Saved entries:
- - - -
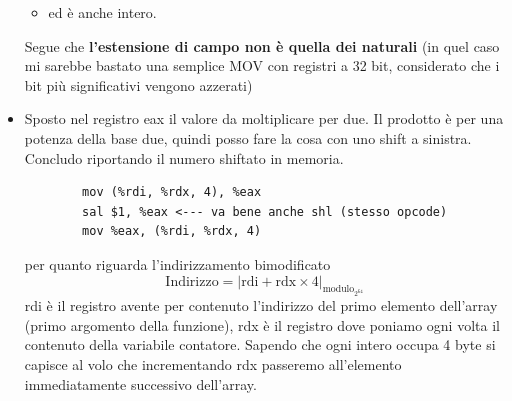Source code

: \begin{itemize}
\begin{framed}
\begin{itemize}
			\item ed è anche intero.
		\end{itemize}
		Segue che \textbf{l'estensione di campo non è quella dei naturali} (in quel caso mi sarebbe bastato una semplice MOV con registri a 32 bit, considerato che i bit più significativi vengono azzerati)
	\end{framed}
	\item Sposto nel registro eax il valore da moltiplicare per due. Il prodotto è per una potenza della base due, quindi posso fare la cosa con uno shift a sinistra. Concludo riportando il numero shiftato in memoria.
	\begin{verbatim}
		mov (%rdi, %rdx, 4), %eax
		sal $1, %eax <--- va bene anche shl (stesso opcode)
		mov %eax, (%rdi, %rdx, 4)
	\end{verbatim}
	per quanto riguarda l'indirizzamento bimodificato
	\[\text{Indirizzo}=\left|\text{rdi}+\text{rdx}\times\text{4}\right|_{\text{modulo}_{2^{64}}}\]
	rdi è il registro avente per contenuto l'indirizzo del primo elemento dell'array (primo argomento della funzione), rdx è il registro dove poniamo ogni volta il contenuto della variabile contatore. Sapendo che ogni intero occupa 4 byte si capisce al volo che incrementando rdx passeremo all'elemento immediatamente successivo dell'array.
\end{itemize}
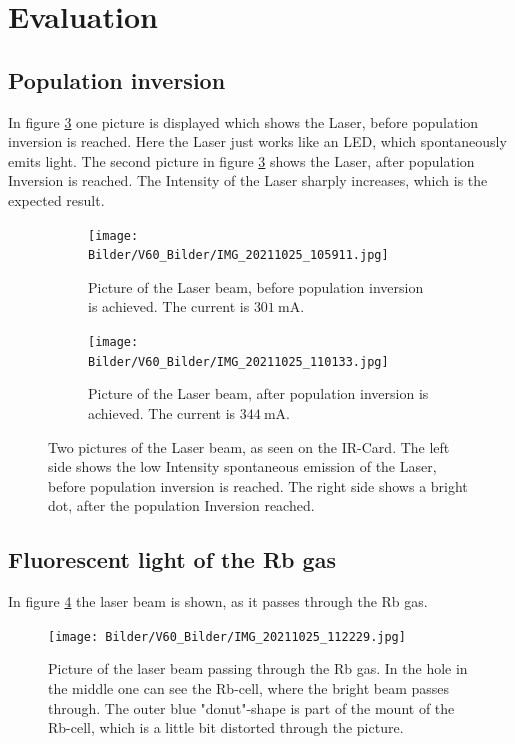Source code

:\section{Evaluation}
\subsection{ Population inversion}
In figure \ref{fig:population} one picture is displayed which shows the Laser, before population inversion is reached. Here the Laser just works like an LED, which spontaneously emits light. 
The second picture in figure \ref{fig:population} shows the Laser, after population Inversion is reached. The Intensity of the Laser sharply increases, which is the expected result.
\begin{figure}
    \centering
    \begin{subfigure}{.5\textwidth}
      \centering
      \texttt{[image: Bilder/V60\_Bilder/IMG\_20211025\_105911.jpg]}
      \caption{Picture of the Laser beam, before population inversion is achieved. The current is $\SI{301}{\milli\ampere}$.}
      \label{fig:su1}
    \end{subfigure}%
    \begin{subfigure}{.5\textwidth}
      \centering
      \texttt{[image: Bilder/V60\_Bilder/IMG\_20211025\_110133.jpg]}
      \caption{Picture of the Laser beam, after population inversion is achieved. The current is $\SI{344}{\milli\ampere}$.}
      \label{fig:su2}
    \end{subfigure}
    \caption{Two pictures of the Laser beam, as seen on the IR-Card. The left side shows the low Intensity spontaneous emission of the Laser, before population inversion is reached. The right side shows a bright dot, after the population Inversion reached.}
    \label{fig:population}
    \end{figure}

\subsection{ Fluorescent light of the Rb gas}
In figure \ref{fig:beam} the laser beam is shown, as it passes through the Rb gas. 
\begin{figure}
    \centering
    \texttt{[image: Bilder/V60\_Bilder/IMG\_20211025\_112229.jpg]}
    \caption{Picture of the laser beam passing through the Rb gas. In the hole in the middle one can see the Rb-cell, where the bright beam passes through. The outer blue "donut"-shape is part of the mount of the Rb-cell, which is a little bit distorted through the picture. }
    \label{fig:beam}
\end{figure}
- - - -
Check the entries above line by line and return each one containing the word "Intensity".

The second picture in figure \ref{fig:population} shows the Laser, after population Inversion is reached. The Intensity of the Laser sharply increases, which is the expected result.
    \caption{Two pictures of the Laser beam, as seen on the IR-Card. The left side shows the low Intensity spontaneous emission of the Laser, before population inversion is reached. The right side shows a bright dot, after the population Inversion reached.}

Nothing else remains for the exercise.